▸ RECORDS TO PROCESS
╭──
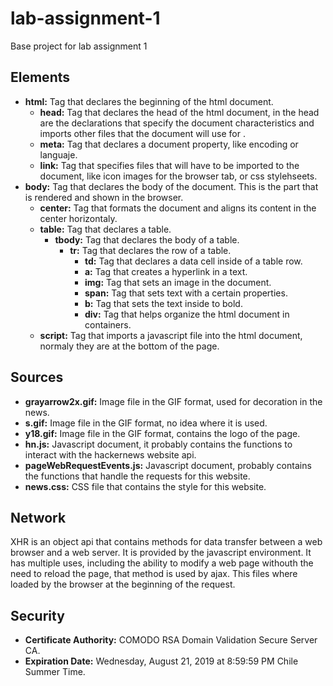 # lab-assignment-1
Base project for lab assignment 1
## Elements
- **html:** Tag that declares the beginning of the html document.
	- **head:** Tag that declares the head of the html document, in the head are the declarations that specify the document characteristics and imports other files that the document will use for .
	- **meta:** Tag that declares a document property, like encoding or languaje.
	- **link:** Tag that specifies files that will have to be imported to the document, like icon images for the browser tab, or css stylehseets.
- **body:** Tag that declares the body of the document. This is the part that is rendered and shown in the browser.
	- **center:** Tag that formats the document and aligns its content in the center horizontaly.
	- **table:** Tag that declares a table.
		- **tbody:** Tag that declares the body of a table.
			- **tr:** Tag that declares the row of a table.
				- **td:** Tag that declares a data cell inside of a table row.
				- **a:** Tag that creates a hyperlink in a text.
				- **img:** Tag that sets an image in the document.
				- **span:** Tag that sets text with a certain properties.
				- **b:** Tag that sets the text inside to bold.
				- **div:** Tag that helps organize the html document in containers.
	- **script:** Tag that imports a javascript file into the html document, normaly they are at the bottom of the page.

## Sources
- **grayarrow2x.gif:** Image file in the GIF format, used for decoration in the news.
- **s.gif:** Image file in the GIF format, no idea where it is used.
- **y18.gif:** Image file in the GIF format, contains the logo of the page.
- **hn.js:** Javascript document, it probably contains the functions to interact with the hackernews website api.
- **pageWebRequestEvents.js:** Javascript document, probably contains the functions that handle the requests for this website.
- **news.css:** CSS file that contains the style for this website.

## Network
XHR is an object api that contains methods for data transfer between a web browser and a web server. It is provided by the javascript environment. It has multiple uses, including the ability to modify a web page withouth the need to reload the page, that method is used by ajax.
This files where loaded by the browser at the beginning of the request.

## Security
- **Certificate Authority:** COMODO RSA Domain Validation Secure Server CA.
- **Expiration Date:** Wednesday, August 21, 2019 at 8:59:59 PM Chile Summer Time.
╰──
When copying the listing above, begin at its first line and stop after the line with "- **html:** Tag", keeping each line exact and dropping the pictures.

 # lab-assignment-1
Base project for lab assignment 1
## Elements
- **html:** Tag that declares the beginning of the html document.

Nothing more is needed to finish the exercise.